Ler em vários sites, revistas e jornais ajuda a obter mais informações para se formar uma ideia mais ampla. Muitos veículos de comunicação pertencem a um mesmo grupo empresarial. Ainda que possuam públicos-alvo diversos, dificilmente terão uma tendência editorial diferente.

É necessário pensar em quais pontos focar. Reler, atentamente, analisando a escolha das palavras empregadas. Ao extrair a informação, avaliar, conscientemente, se aquilo que foi repassado tem viés positivo ou negativo. Sempre há uma tendência.

Qual a intenção do autor, apenas noticiar ou influenciar? É preciso estar atento, pois corações e mentes podem ser facilmente alimentados com informações erradas para que uma decisão inconsciente seja deliberadamente tomada. Os tempos, definitivamente, são outros. A forma de comunicar mudou. Temos hoje muito mais informações disponíveis do que antes.

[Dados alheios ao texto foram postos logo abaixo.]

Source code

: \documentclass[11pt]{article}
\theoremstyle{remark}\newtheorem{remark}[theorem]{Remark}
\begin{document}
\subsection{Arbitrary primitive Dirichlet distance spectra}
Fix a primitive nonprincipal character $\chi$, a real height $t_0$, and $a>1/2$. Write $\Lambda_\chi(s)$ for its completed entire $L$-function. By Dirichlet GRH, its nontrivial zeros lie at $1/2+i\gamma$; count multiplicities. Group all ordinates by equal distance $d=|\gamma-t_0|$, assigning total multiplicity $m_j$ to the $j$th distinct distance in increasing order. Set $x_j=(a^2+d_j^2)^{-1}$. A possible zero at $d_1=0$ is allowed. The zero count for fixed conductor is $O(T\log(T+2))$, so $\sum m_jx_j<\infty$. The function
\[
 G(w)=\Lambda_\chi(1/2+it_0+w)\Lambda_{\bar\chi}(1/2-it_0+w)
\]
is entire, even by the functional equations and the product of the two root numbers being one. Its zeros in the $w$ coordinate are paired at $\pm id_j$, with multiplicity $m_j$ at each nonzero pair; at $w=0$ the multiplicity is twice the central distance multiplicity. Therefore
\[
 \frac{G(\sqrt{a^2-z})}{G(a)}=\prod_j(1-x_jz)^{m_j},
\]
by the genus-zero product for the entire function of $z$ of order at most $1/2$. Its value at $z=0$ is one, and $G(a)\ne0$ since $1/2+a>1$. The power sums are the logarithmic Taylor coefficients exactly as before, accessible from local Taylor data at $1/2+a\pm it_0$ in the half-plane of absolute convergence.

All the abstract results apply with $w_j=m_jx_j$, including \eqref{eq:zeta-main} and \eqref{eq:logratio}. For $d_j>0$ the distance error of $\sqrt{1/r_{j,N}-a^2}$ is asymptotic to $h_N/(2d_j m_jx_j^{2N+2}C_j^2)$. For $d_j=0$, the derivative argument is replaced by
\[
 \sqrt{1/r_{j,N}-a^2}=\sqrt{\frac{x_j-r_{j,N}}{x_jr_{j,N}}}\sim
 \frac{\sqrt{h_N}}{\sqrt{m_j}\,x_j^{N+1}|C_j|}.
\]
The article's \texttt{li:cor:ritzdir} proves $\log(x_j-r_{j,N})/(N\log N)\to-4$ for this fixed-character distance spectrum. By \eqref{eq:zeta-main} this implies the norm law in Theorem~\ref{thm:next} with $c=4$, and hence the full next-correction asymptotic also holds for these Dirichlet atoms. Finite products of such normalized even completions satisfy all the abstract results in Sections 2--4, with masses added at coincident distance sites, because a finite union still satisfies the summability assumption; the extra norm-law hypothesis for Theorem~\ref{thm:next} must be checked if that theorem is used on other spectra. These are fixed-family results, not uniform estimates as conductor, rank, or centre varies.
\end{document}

Mais ferramentas para avaliar corretamente os fatos e chegar, de modo independente, a uma conclusão próxima da realidade. Não devem ser deixadas de lado as diferentes nuances de uma mesma notícia, os interesses dos diversos grupos envolvidos na sua divulgação e as armadilhas implícitas. Só assim será possível ganhar conhecimento, formar opinião e interagir escapando dos perigos da manipulação das massas.